Su historia inicia, con los Boios; pueblo celta, de cuyo nombre deriva Bohemia.

Llegaron después los germánicos, los eslavos y los avaros, pero se hizo ciudad hasta que se asentaron mercaderes y artesanos alrededor del castillo de los Premyslidas; dinastía que unificó las tribus checas en el siglo X.

Fue capital de la antigua Checoslovaquia, actualmente lo es de la República Checa y está formada por cuatro ciudades, que se le fueron integrando por diversos motivos.
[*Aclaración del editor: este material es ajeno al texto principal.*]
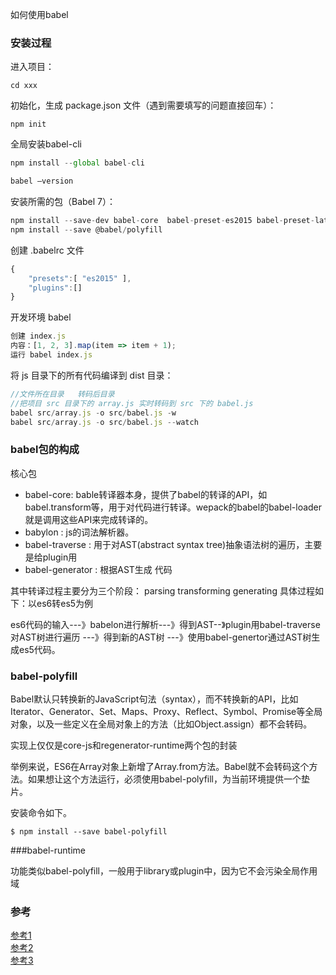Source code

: 如何使用babel


### 安装过程

进入项目：	

```cd xxx	```

初始化，生成 package.json 文件（遇到需要填写的问题直接回车）：

```
npm init
```

全局安装babel-cli

```javascriptnpm install --global babel-cli

babel —version
```

安装所需的包（Babel 7）：	

```javascript
npm install --save-dev babel-core  babel-preset-es2015 babel-preset-latest	
npm install --save @babel/polyfill
```

创建 .babelrc 文件

```javascript
{
    "presets":[ "es2015" ],
    "plugins":[]
}
```开发环境 babel```javascript创建 index.js	内容：[1, 2, 3].map(item => item + 1);	运行 babel index.js	
```

将 js 目录下的所有代码编译到 dist 目录：

```javascript
//文件所在目录   转码后目录   
//把项目 src 目录下的 array.js 实时转码到 src 下的 babel.js
babel src/array.js -o src/babel.js -w
babel src/array.js -o src/babel.js --watch

```



### babel包的构成
核心包

+ babel-core: bable转译器本身，提供了babel的转译的API，如babel.transform等，用于对代码进行转译。wepack的babel的babel-loader就是调用这些API来完成转译的。
+ babylon : js的词法解析器。
+ babel-traverse : 用于对AST(abstract syntax tree)抽象语法树的遍历，主要是给plugin用
+ babel-generator : 根据AST生成 代码

其中转译过程主要分为三个阶段： parsing transforming generating	
具体过程如下：以es6转es5为例	

es6代码的输入---》babelon进行解析---》得到AST--》plugin用babel-traverse对AST树进行遍历 ---》得到新的AST树 ---》使用babel-genertor通过AST树生成es5代码。



### babel-polyfill

Babel默认只转换新的JavaScript句法（syntax），而不转换新的API，比如Iterator、Generator、Set、Maps、Proxy、Reflect、Symbol、Promise等全局对象，以及一些定义在全局对象上的方法（比如Object.assign）都不会转码。

实现上仅仅是core-js和regenerator-runtime两个包的封装

举例来说，ES6在Array对象上新增了Array.from方法。Babel就不会转码这个方法。如果想让这个方法运行，必须使用babel-polyfill，为当前环境提供一个垫片。

安装命令如下。

	$ npm install --save babel-polyfill

###babel-runtime

功能类似babel-polyfill，一般用于library或plugin中，因为它不会污染全局作用域


### 参考

[参考1](https://www.jianshu.com/p/9d97d199992f)	
[参考2](https://www.jianshu.com/p/5c509e4473c2)	
[参考3](https://www.jianshu.com/p/789796367d47)
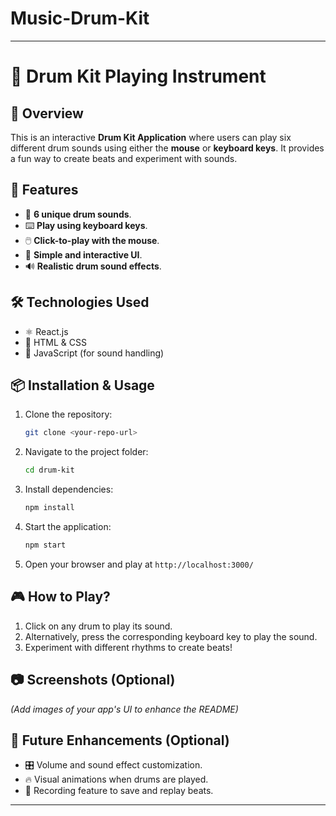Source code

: # Music-Drum-Kit
---

# 🥁 Drum Kit Playing Instrument

## 📌 Overview
This is an interactive **Drum Kit Application** where users can play six different drum sounds using either the **mouse** or **keyboard keys**. It provides a fun way to create beats and experiment with sounds.

## 🚀 Features
- 🎵 **6 unique drum sounds**.
- ⌨️ **Play using keyboard keys**.
- 🖱️ **Click-to-play with the mouse**.
- 🎨 **Simple and interactive UI**.
- 🔊 **Realistic drum sound effects**.

## 🛠️ Technologies Used
- ⚛️ React.js
- 🎨 HTML & CSS
- 🎼 JavaScript (for sound handling)

## 📦 Installation & Usage
1. Clone the repository:
   ```bash
   git clone <your-repo-url>
   ```
2. Navigate to the project folder:
   ```bash
   cd drum-kit
   ```
3. Install dependencies:
   ```bash
   npm install
   ```
4. Start the application:
   ```bash
   npm start
   ```
5. Open your browser and play at `http://localhost:3000/`

## 🎮 How to Play?
1. Click on any drum to play its sound.
2. Alternatively, press the corresponding keyboard key to play the sound.
3. Experiment with different rhythms to create beats!

## 📷 Screenshots (Optional)
*(Add images of your app's UI to enhance the README)*

## 🌟 Future Enhancements (Optional)
- 🎛️ Volume and sound effect customization.
- 🔥 Visual animations when drums are played.
- 🎵 Recording feature to save and replay beats.

---
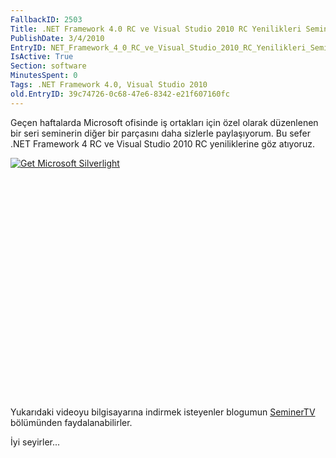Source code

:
 ```yaml
---
FallbackID: 2503
Title: .NET Framework 4.0 RC ve Visual Studio 2010 RC Yenilikleri Seminer Video Kaydı
PublishDate: 3/4/2010
EntryID: NET_Framework_4_0_RC_ve_Visual_Studio_2010_RC_Yenilikleri_Seminer_Video_Kaydi
IsActive: True
Section: software
MinutesSpent: 0
Tags: .NET Framework 4.0, Visual Studio 2010
old.EntryID: 39c74726-0c68-47e6-8342-e21f607160fc
---
```

Geçen haftalarda Microsoft ofisinde iş ortakları için özel olarak
düzenlenen bir seri seminerin diğer bir parçasını daha sizlerle
paylaşıyorum. Bu sefer .NET Framework 4 RC ve Visual Studio 2010 RC
yeniliklerine göz atıyoruz.

<div style="width:512px;height:384px;">

[![Get Microsoft
Silverlight](http://go2.microsoft.com/fwlink/?LinkId=108181)](http://go2.microsoft.com/fwlink/?LinkID=124807)

</div>

Yukarıdaki videoyu bilgisayarına indirmek isteyenler blogumun
[SeminerTV](http://daron.yondem.com/tr/formatpage.aspx?path=seminertv.format.html)
bölümünden faydalanabilirler.

İyi seyirler...


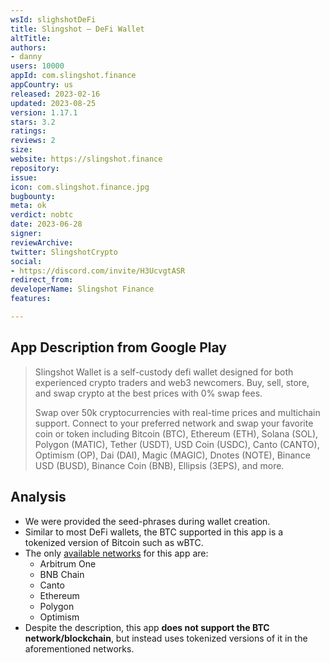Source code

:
 ```yaml
---
wsId: slighshotDeFi
title: Slingshot – DeFi Wallet
altTitle: 
authors:
- danny
users: 10000
appId: com.slingshot.finance
appCountry: us
released: 2023-02-16
updated: 2023-08-25
version: 1.17.1
stars: 3.2
ratings: 
reviews: 2
size: 
website: https://slingshot.finance
repository: 
issue: 
icon: com.slingshot.finance.jpg
bugbounty: 
meta: ok
verdict: nobtc
date: 2023-06-28
signer: 
reviewArchive: 
twitter: SlingshotCrypto
social:
- https://discord.com/invite/H3UcvgtASR
redirect_from: 
developerName: Slingshot Finance
features: 

---
```


## App Description from Google Play

> Slingshot Wallet is a self-custody defi wallet designed for both experienced crypto traders and web3 newcomers. Buy, sell, store, and swap crypto at the best prices with 0% swap fees.
>
> Swap over 50k cryptocurrencies with real-time prices and multichain support. Connect to your preferred network and swap your favorite coin or token including Bitcoin (BTC), Ethereum (ETH), Solana (SOL), Polygon (MATIC), Tether (USDT), USD Coin (USDC), Canto (CANTO), Optimism (OP), Dai (DAI), Magic (MAGIC), Dnotes (NOTE), Binance USD (BUSD), Binance Coin (BNB), Ellipsis (3EPS), and more.

## Analysis

- We were provided the seed-phrases during wallet creation.
- Similar to most DeFi wallets, the BTC supported in this app is a tokenized version of Bitcoin such as wBTC.
- The only [available networks](https://help.slingshot.finance/en/articles/6417970-which-networks-are-supported-by-slingshot) for this app are:
  - Arbitrum One
  - BNB Chain
  - Canto
  - Ethereum
  - Polygon
  - Optimism
- Despite the description, this app **does not support the BTC network/blockchain**, but instead uses tokenized versions of it in the aforementioned networks.
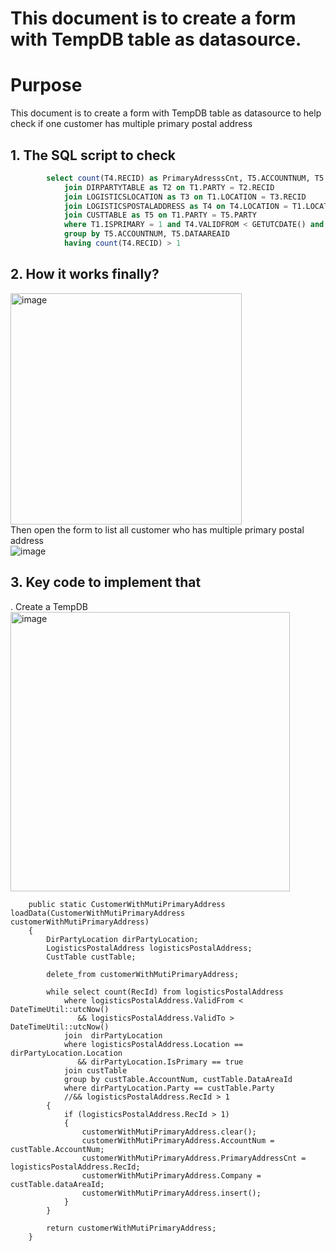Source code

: # This document is to create a form with TempDB table as datasource.

# Purpose
This document is to create a form with TempDB table as datasource to help check if one customer has multiple primary postal address   


## 1. The SQL script to check <br/>
```sql
        select count(T4.RECID) as PrimaryAdresssCnt, T5.ACCOUNTNUM, T5.DATAAREAID from DIRPARTYLOCATION as T1
            join DIRPARTYTABLE as T2 on T1.PARTY = T2.RECID
            join LOGISTICSLOCATION as T3 on T1.LOCATION = T3.RECID
            join LOGISTICSPOSTALADDRESS as T4 on T4.LOCATION = T1.LOCATION
            join CUSTTABLE as T5 on T1.PARTY = T5.PARTY
            where T1.ISPRIMARY = 1 and T4.VALIDFROM < GETUTCDATE() and T4.VALIDTO > GETUTCDATE()
            group by T5.ACCOUNTNUM, T5.DATAAREAID
            having count(T4.RECID) > 1
```
##  2. How it works finally?<br/>
<img width="370" alt="image" src="https://github.com/zhangguanghuib/NewCommerceSDK/assets/14832260/3d4546c0-ad7f-417c-a1a5-ec9b04ce20c1"><br/>
Then open the form to list all  customer who has multiple primary postal address<br/>
![image](https://github.com/zhangguanghuib/NewCommerceSDK/assets/14832260/7c949dd8-0105-4e76-aa5a-373f71fb8eb9)<br/>

##  3. Key code to implement that<br/>
. Create a TempDB<br/>
<img width="447" alt="image" src="https://github.com/zhangguanghuib/NewCommerceSDK/assets/14832260/d595a594-4b6d-498c-bdc5-f985ad43ad8e"><br/>
```
    public static CustomerWithMutiPrimaryAddress loadData(CustomerWithMutiPrimaryAddress customerWithMutiPrimaryAddress)
    {
        DirPartyLocation dirPartyLocation;
        LogisticsPostalAddress logisticsPostalAddress;
        CustTable custTable;

        delete_from customerWithMutiPrimaryAddress;

        while select count(RecId) from logisticsPostalAddress
            where logisticsPostalAddress.ValidFrom < DateTimeUtil::utcNow() 
               && logisticsPostalAddress.ValidTo > DateTimeUtil::utcNow()
            join  dirPartyLocation 
            where logisticsPostalAddress.Location == dirPartyLocation.Location
               && dirPartyLocation.IsPrimary == true
            join custTable
            group by custTable.AccountNum, custTable.DataAreaId
            where dirPartyLocation.Party == custTable.Party
            //&& logisticsPostalAddress.RecId > 1
        {
            if (logisticsPostalAddress.RecId > 1)
            {
                customerWithMutiPrimaryAddress.clear();
                customerWithMutiPrimaryAddress.AccountNum = custTable.AccountNum;
                customerWithMutiPrimaryAddress.PrimaryAddressCnt = logisticsPostalAddress.RecId;
                customerWithMutiPrimaryAddress.Company = custTable.dataAreaId;
                customerWithMutiPrimaryAddress.insert();
            }
        }

        return customerWithMutiPrimaryAddress;
    }
```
En el 1061 Praga fue residencia de los duques de Bohemia y al concederle Wenceslao I el título de ciudad nació la Ciudad Vieja, Stare Mesto.

En 1257 conflictos con la población alemana originaron la segunda ciudad: Ciudad Pequeña, Mala Strana, solo para alemanes.

Con Carlos IV de Alemania y I de Bohemia, Praga se convirtió en la capital del Sacro Imperio Romano y los nacionalistas checos fundaron la tercera ciudad: Ciudad Nueva, Nove Mesto.

Y en 1598 se creó la cuarta ciudad: Barrio del Castillo, Hradcany, unida a las otras por el Puente de Carlos.

La revista Problemas de la paz y el Socialismo fue editada en Praga por la Unión Soviética, entre 1958 y 1990.

Recibía para su publicación textos de los secretarios generales de los partidos socialistas y comunistas del mundo; se distribuía a docenas de países y fue liga muy importante del mundo socialista.

El grueso de la gente que hacía la revista, incluyendo a representantes de todos los partidos, trabajaban o vagaban en un edificio llamado Vaticanito porque la fachada era igual que la del Vaticano, pero en pequeño.

Nombre muy bien puesto, porque ahí se redactaba mucho de lo concerniente a esa cuasi religión, que era entonces el socialismo.

«Matías en un café de Praga»

Los que trabajábamos en la sección española, lo hacíamos en unas instalaciones mucho menos elegantes y mucho más independientes, que se conocían como La Barraca.

Yo corregía la versión en castellano de esa revista mensual, pero no los textos originales escritos por los máximos dirigentes partidistas de los “partidos hermanos” del Partido Socialista de la Unión Soviética (PCUS).

Esos textos se traducían primero al ruso, para que un comité de soviéticos residentes en Moscú checara si tenían “errores conceptuales”.

Si estaban correctos, la versión rusa era retraducida al español y entonces me la pasaban para corregir estilo y puntuación.

Lo que además de burocrático, me parecía falta de respeto a la libertad de expresión de sus autores, porque no se publicaba la versión original; sino el resultado de dos traducciones, que a veces poco tenía que ver con el original.

Pero mi jefa Lyuda, una ucraniana feliz y agradecida de la vida, veía lo positivo:

“Así nos quitamos problemas Teresa”, me decía cuando reclamaba.

Agregando que una correctora anterior, había sido despedida porque se le acabó el renglón y separó la palabra artículo, poniendo arti arriba y culo en el de abajo con lo que quedó ‘culo de Lenin’.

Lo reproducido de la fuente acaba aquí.